Whenever a line in the records below contains "docs", pick it out.
________________________
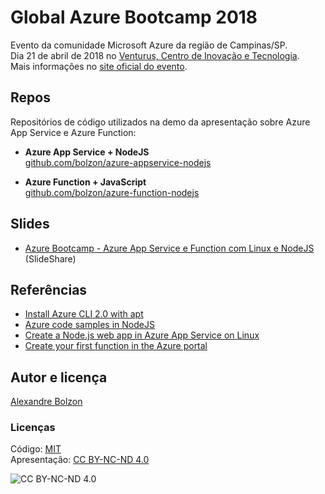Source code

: 
# Global Azure Bootcamp 2018

Evento da comunidade Microsoft Azure da região de Campinas/SP.  
Dia 21 de abril de 2018 no [Venturus, Centro de Inovação e Tecnologia](http://venturus.org.br).  
Mais informações no [site oficial do evento](https://global.azurebootcamp.net).

## Repos

Repositórios de código utilizados na demo da apresentação sobre Azure App Service e Azure Function:

- **Azure App Service + NodeJS**  
[github.com/bolzon/azure-appservice-nodejs](https://github.com/bolzon/azure-appservice-nodejs)

- **Azure Function + JavaScript**  
[github.com/bolzon/azure-function-nodejs](https://github.com/bolzon/azure-function-nodejs)

## Slides

- [Azure Bootcamp - Azure App Service e Function com Linux e NodeJS](https://slideshare.net/AlexandreBolzon/azure-bootcamp-azure-app-service-e-function-com-linux-e-nodejs/) (SlideShare)

## Referências

- [Install Azure CLI 2.0 with apt](https://docs.microsoft.com/en-us/cli/azure/install-azure-cli-apt?view=azure-cli-latest)
- [Azure code samples in NodeJS](https://azure.microsoft.com/en-us/resources/samples/?platform=nodejs&sort=0)
- [Create a Node.js web app in Azure App Service on Linux](https://docs.microsoft.com/en-us/azure/app-service/containers/quickstart-nodejs?view=azure-node-latest)
- [Create your first function in the Azure portal](https://docs.microsoft.com/en-us/azure/azure-functions/functions-create-first-azure-function)

## Autor e licença

[Alexandre Bolzon](https://about.me/bolzon)  

### Licenças

Código: [MIT](https://opensource.org/licenses/MIT)  
Apresentação: [CC BY-NC-ND 4.0](https://creativecommons.org/licenses/by-nc-nd/4.0/)  

![CC BY-NC-ND 4.0](https://i.creativecommons.org/l/by-nc-nd/4.0/88x31.png)
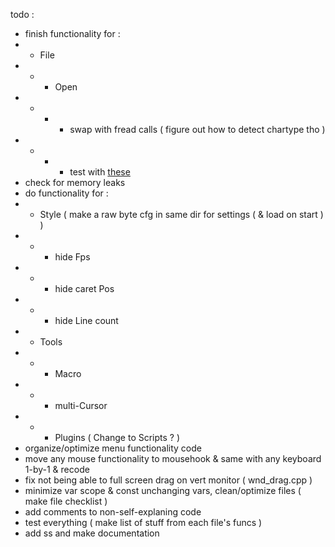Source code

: todo :
- finish functionality for :
- - File
- - - Open
- - - - swap with fread calls ( figure out how to detect chartype tho )
- - - - test with [these](https://github.com/arc80/plywood/tree/9c606056faf89f0918b81f5af09c23fefaf9a12d/repos/plywood/src/apps/AutodetectTest/tests)
- check for memory leaks
- do functionality for :
- - Style ( make a raw byte cfg in same dir for settings ( & load on start ) )
- - - hide Fps
- - - hide caret Pos
- - - hide Line count
- - Tools
- - - Macro
- - - multi-Cursor
- - - Plugins ( Change to Scripts ? )
- organize/optimize menu functionality code
- move any mouse functionality to mousehook & same with any keyboard 1-by-1 & recode
- fix not being able to full screen drag on vert monitor ( wnd_drag.cpp )
- minimize var scope & const unchanging vars, clean/optimize files ( make file checklist )
- add comments to non-self-explaning code
- test everything ( make list of stuff from each file's funcs )
- add ss and make documentation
________________________
## TASK RESPONSE
- [Install Azure CLI 2.0 with apt](https://docs.microsoft.com/en-us/cli/azure/install-azure-cli-apt?view=azure-cli-latest)
- [Create a Node.js web app in Azure App Service on Linux](https://docs.microsoft.com/en-us/azure/app-service/containers/quickstart-nodejs?view=azure-node-latest)
- [Create your first function in the Azure portal](https://docs.microsoft.com/en-us/azure/azure-functions/functions-create-first-azure-function)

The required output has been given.